(Beginning of SOURCE MATERIAL)
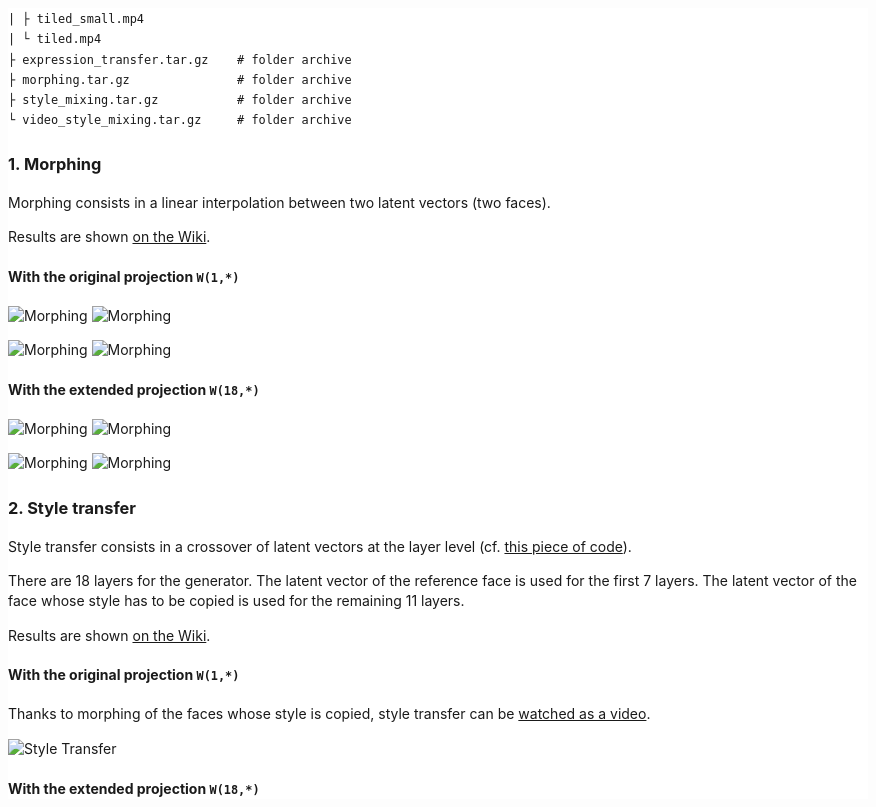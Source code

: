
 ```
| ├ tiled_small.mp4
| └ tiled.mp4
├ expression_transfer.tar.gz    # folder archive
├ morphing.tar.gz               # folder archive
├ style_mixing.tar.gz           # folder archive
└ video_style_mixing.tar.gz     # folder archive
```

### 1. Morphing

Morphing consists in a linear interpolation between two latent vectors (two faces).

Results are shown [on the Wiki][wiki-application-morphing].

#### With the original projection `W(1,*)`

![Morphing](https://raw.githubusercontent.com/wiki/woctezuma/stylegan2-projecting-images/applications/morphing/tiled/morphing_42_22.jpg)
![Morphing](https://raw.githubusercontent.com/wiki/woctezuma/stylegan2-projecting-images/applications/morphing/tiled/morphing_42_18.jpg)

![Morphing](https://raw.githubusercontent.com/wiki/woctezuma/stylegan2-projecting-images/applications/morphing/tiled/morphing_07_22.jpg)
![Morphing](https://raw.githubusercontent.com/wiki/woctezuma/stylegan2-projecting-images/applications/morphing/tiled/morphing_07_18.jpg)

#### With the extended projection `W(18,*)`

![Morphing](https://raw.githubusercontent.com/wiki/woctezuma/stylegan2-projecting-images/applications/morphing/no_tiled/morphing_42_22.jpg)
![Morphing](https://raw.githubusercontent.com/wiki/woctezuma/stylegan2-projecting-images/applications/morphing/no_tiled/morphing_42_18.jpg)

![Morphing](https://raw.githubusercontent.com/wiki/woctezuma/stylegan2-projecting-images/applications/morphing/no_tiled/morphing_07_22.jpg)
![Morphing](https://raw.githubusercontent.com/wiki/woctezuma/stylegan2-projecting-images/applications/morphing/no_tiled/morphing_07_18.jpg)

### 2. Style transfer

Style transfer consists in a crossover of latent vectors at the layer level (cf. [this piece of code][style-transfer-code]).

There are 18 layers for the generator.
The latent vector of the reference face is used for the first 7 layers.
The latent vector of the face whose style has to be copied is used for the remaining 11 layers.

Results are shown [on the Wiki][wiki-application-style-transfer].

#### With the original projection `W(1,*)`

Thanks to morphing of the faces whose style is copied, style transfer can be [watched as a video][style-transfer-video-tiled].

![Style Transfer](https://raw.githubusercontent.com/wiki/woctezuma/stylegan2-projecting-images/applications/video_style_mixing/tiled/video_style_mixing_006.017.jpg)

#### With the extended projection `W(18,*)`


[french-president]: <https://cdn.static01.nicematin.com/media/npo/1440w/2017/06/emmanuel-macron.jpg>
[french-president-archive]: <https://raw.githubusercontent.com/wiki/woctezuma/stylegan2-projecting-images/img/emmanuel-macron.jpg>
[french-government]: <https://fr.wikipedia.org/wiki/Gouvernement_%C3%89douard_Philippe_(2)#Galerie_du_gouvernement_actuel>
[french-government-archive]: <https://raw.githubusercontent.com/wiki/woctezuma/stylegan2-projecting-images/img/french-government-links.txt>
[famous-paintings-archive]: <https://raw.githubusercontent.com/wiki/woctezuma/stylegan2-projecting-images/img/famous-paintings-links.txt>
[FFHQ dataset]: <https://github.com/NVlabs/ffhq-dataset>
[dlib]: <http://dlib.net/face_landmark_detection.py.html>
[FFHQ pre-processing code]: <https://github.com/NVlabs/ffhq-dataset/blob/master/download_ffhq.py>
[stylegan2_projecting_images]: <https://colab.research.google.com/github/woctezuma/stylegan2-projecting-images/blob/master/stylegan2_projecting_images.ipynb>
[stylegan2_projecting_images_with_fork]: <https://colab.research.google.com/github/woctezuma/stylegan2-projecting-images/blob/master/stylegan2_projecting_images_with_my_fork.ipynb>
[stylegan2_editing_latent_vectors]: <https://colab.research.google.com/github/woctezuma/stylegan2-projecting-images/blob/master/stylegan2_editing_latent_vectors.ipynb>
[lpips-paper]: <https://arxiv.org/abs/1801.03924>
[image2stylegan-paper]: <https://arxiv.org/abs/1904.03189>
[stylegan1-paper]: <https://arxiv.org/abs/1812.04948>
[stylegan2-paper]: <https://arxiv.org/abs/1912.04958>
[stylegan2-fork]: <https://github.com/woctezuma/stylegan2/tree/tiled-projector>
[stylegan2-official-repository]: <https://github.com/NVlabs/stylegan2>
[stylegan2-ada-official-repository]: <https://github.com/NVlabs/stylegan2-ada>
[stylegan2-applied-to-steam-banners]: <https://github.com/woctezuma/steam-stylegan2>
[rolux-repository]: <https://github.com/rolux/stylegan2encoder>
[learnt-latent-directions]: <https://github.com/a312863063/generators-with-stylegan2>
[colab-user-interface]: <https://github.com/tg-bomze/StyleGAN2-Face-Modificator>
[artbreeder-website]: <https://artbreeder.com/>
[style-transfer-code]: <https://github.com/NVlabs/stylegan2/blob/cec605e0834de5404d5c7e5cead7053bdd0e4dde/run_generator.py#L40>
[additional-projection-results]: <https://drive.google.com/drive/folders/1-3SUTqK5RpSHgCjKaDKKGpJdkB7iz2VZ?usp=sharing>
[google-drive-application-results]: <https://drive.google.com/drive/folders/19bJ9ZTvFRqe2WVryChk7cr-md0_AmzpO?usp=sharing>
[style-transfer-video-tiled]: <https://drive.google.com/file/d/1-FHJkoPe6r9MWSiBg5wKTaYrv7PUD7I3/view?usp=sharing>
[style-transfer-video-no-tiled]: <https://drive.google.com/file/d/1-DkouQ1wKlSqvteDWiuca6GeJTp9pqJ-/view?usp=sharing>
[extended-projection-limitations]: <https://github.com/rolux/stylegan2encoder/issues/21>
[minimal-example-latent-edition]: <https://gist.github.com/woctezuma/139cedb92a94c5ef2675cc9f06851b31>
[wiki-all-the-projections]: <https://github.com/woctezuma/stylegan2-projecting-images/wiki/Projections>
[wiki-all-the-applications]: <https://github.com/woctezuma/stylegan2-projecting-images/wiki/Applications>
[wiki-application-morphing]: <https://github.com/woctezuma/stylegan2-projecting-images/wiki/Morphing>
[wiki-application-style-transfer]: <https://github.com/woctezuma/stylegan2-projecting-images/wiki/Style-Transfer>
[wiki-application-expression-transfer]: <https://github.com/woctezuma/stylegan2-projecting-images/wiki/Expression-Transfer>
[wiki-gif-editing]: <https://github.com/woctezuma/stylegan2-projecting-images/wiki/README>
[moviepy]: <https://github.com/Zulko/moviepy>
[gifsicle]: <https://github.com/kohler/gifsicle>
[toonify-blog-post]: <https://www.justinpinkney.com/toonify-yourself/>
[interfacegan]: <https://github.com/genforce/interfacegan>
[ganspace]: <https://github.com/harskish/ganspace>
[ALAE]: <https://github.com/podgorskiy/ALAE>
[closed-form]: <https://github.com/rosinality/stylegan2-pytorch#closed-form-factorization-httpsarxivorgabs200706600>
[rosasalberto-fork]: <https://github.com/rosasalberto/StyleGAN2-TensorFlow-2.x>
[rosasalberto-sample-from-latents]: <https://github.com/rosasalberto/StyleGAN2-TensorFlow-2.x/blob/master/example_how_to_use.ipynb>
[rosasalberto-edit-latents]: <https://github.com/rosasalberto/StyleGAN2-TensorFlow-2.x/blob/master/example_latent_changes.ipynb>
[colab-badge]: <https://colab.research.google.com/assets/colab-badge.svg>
(End of SOURCE MATERIAL)
(Beginning of SOURCE MATERIAL)
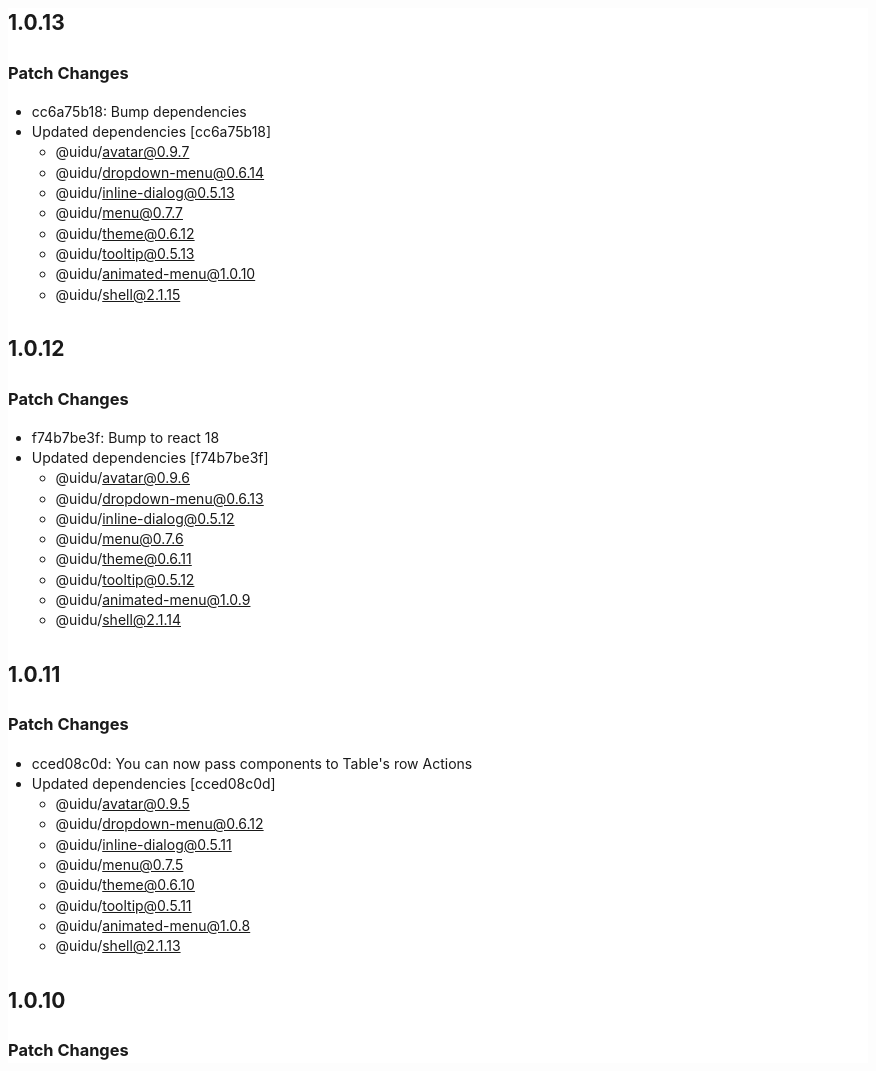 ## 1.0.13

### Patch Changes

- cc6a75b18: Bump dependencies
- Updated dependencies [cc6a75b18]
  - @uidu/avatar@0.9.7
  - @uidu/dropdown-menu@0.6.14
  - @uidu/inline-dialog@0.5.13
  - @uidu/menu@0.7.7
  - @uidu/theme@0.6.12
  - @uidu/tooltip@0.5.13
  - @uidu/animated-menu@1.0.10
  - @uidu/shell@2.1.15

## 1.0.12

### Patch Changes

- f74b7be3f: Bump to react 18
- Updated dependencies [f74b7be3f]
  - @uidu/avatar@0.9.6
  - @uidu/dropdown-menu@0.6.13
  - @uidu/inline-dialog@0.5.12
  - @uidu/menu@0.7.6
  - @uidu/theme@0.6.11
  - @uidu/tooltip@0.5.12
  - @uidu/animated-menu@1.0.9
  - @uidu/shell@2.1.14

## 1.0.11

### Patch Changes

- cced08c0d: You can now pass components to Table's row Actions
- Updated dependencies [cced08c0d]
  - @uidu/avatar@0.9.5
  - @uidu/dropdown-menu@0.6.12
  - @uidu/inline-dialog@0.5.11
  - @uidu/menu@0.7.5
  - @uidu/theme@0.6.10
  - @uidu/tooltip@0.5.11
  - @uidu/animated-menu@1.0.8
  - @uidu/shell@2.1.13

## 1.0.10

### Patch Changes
(End of SOURCE MATERIAL)
(Beginning of SOURCE MATERIAL)
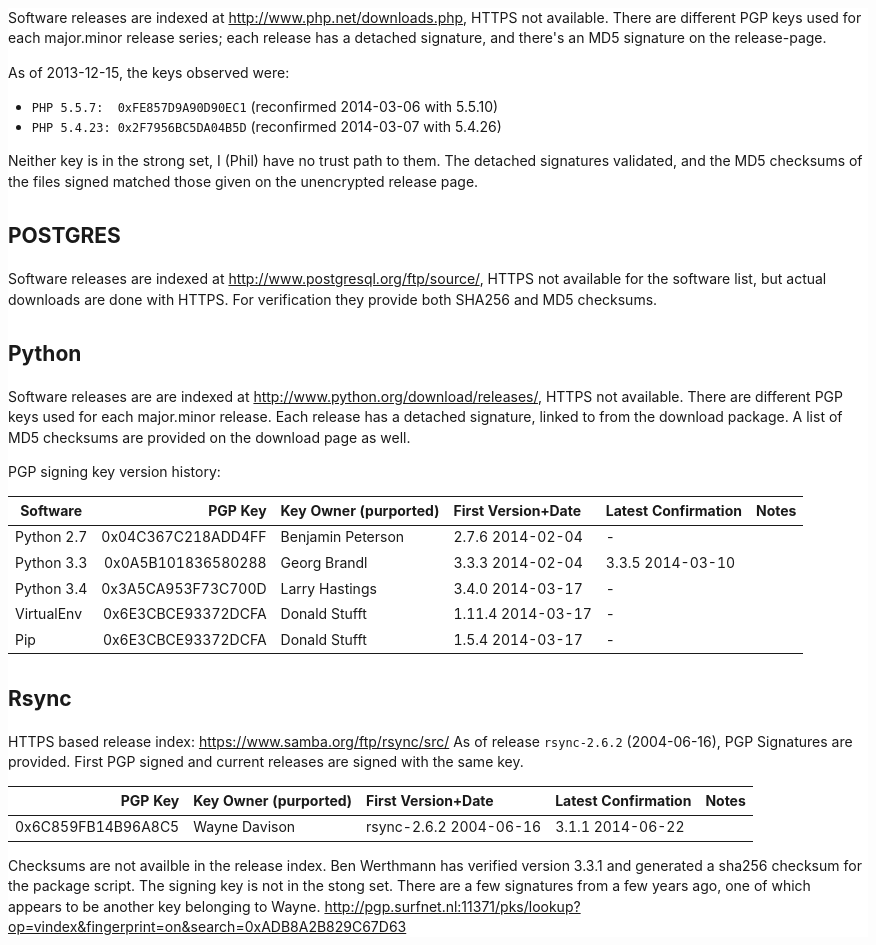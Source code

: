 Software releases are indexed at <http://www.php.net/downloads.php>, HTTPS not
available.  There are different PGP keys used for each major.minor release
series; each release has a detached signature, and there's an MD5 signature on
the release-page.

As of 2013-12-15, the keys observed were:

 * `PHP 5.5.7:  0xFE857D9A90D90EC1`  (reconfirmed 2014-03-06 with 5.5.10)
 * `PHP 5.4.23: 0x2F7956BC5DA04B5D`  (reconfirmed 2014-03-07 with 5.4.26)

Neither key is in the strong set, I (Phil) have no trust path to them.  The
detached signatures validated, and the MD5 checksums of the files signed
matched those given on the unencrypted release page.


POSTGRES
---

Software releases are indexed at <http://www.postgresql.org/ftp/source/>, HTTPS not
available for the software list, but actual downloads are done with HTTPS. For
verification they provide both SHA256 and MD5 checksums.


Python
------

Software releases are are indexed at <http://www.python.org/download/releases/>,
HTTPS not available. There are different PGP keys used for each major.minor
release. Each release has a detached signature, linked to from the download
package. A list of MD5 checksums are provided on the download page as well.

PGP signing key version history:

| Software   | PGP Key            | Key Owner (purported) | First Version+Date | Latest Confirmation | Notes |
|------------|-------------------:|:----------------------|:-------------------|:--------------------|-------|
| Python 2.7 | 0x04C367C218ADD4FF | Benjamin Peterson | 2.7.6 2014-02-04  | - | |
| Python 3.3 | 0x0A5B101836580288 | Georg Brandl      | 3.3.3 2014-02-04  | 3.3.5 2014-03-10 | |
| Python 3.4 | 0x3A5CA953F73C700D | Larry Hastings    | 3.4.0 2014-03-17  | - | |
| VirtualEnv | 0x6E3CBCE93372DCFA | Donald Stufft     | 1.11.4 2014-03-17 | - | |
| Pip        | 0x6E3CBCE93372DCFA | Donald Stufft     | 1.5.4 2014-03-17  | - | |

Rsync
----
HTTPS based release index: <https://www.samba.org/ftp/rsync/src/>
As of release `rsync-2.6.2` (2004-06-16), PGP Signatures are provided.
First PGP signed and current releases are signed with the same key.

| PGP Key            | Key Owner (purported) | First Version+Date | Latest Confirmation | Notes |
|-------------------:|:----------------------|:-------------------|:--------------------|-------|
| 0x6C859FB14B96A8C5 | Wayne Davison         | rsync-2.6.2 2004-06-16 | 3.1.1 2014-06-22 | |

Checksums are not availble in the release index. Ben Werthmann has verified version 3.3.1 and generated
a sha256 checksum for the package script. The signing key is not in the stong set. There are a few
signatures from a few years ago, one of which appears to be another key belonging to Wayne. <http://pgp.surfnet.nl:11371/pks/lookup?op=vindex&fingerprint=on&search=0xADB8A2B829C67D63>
(End of SOURCE MATERIAL)
### WHAT YOU NEED TO DO:
Number of lines above that include "reconfirmed": state it and nothing else.

### EXERCISE RESPONSE:
2